Boucle Et c’est ainsi que la boucle est bouclée. Car les ressemblances entre François Valentiny et Shahram Agaajani sont nombreuses : là où le premier fut l’architecte d’État inofficiel des années CSV/LSAP, dégotant de nombreux contrats grâce à son entrisme politique – ah, ces fêtes du premier mai, où, en toute décontraction, il pouvait expliquer aux maires et aux ministres invités qu’il lui fallait de nouveaux contrats –, on pourrait considérer que Metaform est le bureau favori des gouvernements Gambia. Car même si les concours sont anonymes et les jurys souverains, leur architecture est si riche en références aux architectes en vue il y a dix, vingt ou trente ans, que chacun y reconnaîtra un élément du Zeitgeist aperçu dans une anthologie Taschen.

Pour l’audace esthétique, Metaform construit une résidence de quinze logements à Dommeldange, épousant un terrain difficile et avec une façade à triangles argentés (façon Issey Miyake) – nominée au prix d’architecture européen Mies van der Rohe 2017. Pour les affaires, le bureau remporte le premier prix pour le nouveau siège de Post Luxembourg (avec une architecture de bureau en verre qui pourrait provenir de n’importe quel grand bureau international) et le premier prix pour l’aménagement des anciens bassins de frittage à Belval (Agora), avec un projet misant sur la présence de l’eau sur place.
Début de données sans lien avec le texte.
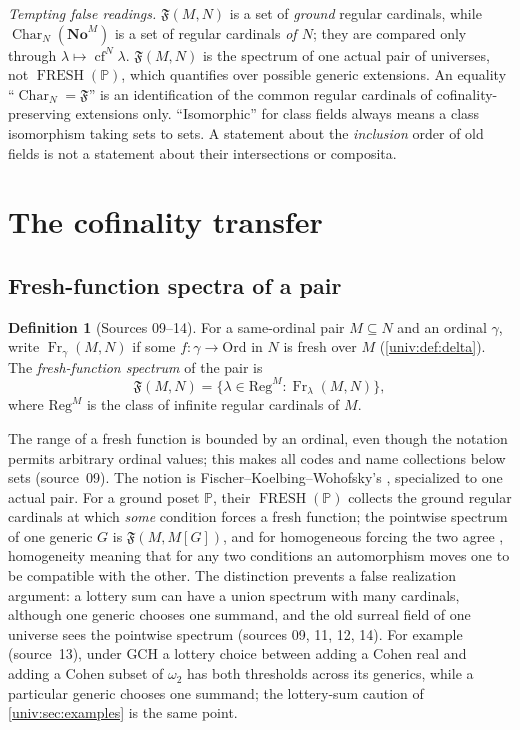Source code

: \documentclass[11pt,letterpaper]{article}
\numberwithin{equation}{section}
\theoremstyle{definition}
\newtheorem{definition}[definition]{Definition}
\theoremstyle{remark}
\newcommand{\No}{\mathbf{No}}
\newcommand{\NoM}{\No^{M}}
\newcommand{\Ord}{\mathrm{Ord}}
\newcommand{\cf}{\operatorname{cf}}
\newcommand{\Char}{\operatorname{Char}}
\newcommand{\FF}{\mathfrak F}
\newcommand{\Fr}{\operatorname{Fr}}
\newcommand{\FRESH}{\operatorname{FRESH}}
\newcommand{\Reg}{\mathrm{Reg}}
\begin{document}
\emph{Tempting false readings.} $\FF(M,N)$ is a set of \emph{ground} regular
cardinals, while $\Char_N(\NoM)$ is a set of regular cardinals \emph{of $N$}; they
are compared only through $\lambda\mapsto\cf^N\lambda$. $\FF(M,N)$ is the spectrum
of one actual pair of universes, not $\FRESH(\mathbb P)$, which quantifies over
possible generic extensions. An equality ``$\Char_N=\FF$'' is an identification of
the common regular cardinals of cofinality-preserving extensions only.
``Isomorphic'' for class fields always means a class isomorphism taking sets to
sets. A statement about the \emph{inclusion} order of old fields is not a
statement about their intersections or composita.

\section{The cofinality transfer}\label{univ:gs:sec:transfer}

\subsection{Fresh-function spectra of a pair}

\begin{definition}[Sources 09--14]\label{univ:gs:def:ff}
For a same-ordinal pair $M\subseteq N$ and an ordinal $\gamma$, write
$\Fr_\gamma(M,N)$ if some $f:\gamma\to\Ord$ in $N$ is fresh over $M$
(\cref{univ:def:delta}). The \emph{fresh-function spectrum} of the pair is
\[
 \FF(M,N)=\{\lambda\in\Reg^M:\Fr_\lambda(M,N)\},
\]
where $\Reg^M$ is the class of infinite regular cardinals of $M$.
\end{definition}

The range of a fresh function is bounded by an ordinal, even though the notation
permits arbitrary ordinal values; this makes all codes and name collections below
sets (source~09). The notion is Fischer--Koelbing--Wohofsky's \cite{FKW},
specialized to one actual pair. For a ground poset $\mathbb P$, their
$\FRESH(\mathbb P)$ collects the ground regular cardinals at which \emph{some}
condition forces a fresh function; the pointwise spectrum of one generic $G$ is
$\FF(M,M[G])$, and for homogeneous forcing the two agree
\cite[Proposition~4.3]{FKW}, homogeneity meaning that for any two conditions an
automorphism moves one to be compatible with the other. The distinction prevents
a false realization argument: a lottery sum can have a union spectrum with many
cardinals, although one generic chooses one summand, and the old surreal field of
one universe sees the pointwise spectrum (sources 09, 11, 12, 14). For example
(source~13), under GCH a lottery choice between adding a Cohen real and adding a
Cohen subset of $\omega_2$ has both thresholds across its generics, while a
particular generic chooses one summand; the lottery-sum caution of
\cref{univ:sec:examples} is the same point.
\end{document}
Metaform va construire le vélodrome national avec complexe sportif à Mondorf et est associé au bureau Big (Bjarke Ingels Group) pour la construction du Skypark Business Center-sud à Findel avec une architecture de promoteur (beaucoup de verre et quelques effets de style, comme le toit à verdure). Pour la crédibilité arty, le bureau profite du bonus que lui a apporté la scénographie de l’exposition Julia Koether au Mudam en début d’année. Metaform avait d’ailleurs aussi conçu le projet de salle de concert H6 pour Den Atelier à la Foire internationale, finalement annulé par l’organisateur de concerts (dont le fondateur, Laurent Loschetter, aime à se pavaner de sa proximité avec le Premier ministre Xavier Bettel, DP).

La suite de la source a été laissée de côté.